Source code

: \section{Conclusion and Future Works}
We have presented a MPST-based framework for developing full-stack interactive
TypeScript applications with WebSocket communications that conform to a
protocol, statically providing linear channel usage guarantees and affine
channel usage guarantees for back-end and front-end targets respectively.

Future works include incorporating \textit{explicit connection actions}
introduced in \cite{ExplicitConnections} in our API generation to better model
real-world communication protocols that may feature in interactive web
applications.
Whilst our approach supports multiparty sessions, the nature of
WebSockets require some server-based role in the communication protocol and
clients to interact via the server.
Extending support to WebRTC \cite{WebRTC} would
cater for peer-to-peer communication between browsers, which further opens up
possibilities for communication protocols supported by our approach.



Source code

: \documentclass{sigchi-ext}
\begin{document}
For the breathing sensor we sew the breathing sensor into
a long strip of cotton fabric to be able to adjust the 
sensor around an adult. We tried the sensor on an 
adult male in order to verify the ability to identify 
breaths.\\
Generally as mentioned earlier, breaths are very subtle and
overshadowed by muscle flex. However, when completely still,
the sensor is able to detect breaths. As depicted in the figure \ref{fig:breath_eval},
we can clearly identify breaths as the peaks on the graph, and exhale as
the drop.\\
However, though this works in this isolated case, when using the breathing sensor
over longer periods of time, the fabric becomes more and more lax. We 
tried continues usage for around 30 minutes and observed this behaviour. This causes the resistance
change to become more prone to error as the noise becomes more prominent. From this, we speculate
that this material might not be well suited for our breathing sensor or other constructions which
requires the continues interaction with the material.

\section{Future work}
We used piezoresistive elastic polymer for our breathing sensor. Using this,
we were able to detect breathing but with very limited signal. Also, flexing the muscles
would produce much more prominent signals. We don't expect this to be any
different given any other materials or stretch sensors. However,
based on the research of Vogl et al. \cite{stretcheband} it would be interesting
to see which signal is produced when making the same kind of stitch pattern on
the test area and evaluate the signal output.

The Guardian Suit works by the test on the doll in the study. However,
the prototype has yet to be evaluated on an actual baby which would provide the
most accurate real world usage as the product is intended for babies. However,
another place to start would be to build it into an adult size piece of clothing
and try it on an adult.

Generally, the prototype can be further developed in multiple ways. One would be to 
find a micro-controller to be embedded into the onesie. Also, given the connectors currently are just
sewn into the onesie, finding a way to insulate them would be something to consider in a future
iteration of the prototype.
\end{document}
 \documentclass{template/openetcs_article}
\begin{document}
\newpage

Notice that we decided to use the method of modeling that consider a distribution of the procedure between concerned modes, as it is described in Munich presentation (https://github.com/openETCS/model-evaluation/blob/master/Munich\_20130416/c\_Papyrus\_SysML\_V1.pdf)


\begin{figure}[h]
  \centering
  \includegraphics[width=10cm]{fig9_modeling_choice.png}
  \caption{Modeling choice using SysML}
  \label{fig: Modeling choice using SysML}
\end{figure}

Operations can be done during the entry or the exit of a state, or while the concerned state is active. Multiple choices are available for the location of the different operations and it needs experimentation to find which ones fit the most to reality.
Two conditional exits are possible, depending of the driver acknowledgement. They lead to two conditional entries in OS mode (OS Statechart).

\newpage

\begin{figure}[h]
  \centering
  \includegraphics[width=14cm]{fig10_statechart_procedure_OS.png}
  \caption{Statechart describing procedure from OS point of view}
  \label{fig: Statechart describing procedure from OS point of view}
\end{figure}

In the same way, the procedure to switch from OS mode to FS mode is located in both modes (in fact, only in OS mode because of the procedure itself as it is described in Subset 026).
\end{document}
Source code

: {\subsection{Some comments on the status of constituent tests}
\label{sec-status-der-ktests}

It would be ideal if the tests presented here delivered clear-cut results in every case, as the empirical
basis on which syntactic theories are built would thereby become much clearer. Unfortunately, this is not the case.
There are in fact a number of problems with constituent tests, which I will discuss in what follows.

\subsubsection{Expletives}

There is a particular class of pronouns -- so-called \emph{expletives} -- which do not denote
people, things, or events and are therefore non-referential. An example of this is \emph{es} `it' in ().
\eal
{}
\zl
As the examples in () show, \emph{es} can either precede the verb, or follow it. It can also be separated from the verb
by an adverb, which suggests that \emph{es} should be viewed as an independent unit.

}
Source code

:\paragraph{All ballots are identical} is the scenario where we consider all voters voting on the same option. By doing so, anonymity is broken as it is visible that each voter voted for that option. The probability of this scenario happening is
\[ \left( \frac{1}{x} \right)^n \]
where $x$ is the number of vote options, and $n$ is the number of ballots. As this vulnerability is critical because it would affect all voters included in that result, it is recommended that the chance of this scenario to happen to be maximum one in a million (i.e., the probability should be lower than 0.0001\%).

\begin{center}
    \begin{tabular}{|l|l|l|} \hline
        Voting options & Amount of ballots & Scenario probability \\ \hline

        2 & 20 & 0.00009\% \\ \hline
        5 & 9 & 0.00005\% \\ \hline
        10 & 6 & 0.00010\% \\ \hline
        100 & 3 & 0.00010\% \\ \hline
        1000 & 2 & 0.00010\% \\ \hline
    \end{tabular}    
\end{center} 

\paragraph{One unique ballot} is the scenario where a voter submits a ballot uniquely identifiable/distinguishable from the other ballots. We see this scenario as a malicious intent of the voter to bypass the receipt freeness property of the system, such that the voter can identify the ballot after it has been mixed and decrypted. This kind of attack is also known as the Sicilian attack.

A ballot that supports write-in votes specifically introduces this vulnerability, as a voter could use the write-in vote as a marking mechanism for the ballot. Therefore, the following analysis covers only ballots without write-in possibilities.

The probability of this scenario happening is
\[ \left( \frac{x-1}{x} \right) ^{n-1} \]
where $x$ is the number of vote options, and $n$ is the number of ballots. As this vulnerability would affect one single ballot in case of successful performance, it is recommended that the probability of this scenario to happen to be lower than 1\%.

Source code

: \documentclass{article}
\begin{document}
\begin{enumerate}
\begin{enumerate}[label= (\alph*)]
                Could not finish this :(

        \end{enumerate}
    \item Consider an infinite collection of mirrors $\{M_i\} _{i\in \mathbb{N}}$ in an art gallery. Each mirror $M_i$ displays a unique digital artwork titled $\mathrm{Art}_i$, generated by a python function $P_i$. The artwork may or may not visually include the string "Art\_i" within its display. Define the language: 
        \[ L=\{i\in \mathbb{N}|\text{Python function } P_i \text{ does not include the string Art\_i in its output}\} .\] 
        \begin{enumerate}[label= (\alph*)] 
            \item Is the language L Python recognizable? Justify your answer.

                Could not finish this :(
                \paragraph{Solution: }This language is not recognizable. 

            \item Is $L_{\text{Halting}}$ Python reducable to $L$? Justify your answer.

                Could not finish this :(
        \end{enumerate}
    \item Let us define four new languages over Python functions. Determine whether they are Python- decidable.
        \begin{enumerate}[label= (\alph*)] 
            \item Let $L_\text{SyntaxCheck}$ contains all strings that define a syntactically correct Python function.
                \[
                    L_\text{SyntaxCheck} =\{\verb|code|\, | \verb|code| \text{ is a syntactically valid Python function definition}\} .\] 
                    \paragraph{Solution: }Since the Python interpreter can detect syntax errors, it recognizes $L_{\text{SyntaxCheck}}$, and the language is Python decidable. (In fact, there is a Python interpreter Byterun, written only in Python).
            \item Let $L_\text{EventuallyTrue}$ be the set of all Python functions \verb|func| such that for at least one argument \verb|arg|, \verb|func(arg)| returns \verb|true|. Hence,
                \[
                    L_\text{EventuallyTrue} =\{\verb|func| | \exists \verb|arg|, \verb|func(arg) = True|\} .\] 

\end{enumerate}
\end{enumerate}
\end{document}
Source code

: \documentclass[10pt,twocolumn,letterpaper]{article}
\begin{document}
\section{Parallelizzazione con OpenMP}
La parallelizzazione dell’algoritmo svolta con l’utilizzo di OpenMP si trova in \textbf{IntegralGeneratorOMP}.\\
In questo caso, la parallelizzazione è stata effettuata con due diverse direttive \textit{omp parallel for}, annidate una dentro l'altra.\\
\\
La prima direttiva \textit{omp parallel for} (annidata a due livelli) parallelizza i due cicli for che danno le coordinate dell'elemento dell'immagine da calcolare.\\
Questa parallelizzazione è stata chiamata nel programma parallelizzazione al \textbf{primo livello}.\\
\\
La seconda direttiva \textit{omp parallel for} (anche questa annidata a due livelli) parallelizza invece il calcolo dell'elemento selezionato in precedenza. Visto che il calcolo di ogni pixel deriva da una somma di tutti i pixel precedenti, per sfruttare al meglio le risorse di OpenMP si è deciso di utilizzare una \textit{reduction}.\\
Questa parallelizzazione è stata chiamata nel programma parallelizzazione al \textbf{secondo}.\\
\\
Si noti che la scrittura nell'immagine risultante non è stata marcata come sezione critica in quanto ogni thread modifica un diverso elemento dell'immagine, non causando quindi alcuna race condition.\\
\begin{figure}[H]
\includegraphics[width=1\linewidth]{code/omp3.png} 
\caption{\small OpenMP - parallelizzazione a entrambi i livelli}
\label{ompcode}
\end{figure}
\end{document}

## What is expected
Extract the lines above, from the first one through the one containing "channel usage guarantees for", and return only those, unchanged.

## Result below
Source code

: \section{Conclusion and Future Works}
We have presented a MPST-based framework for developing full-stack interactive
TypeScript applications with WebSocket communications that conform to a
protocol, statically providing linear channel usage guarantees and affine
channel usage guarantees for back-end and front-end targets respectively.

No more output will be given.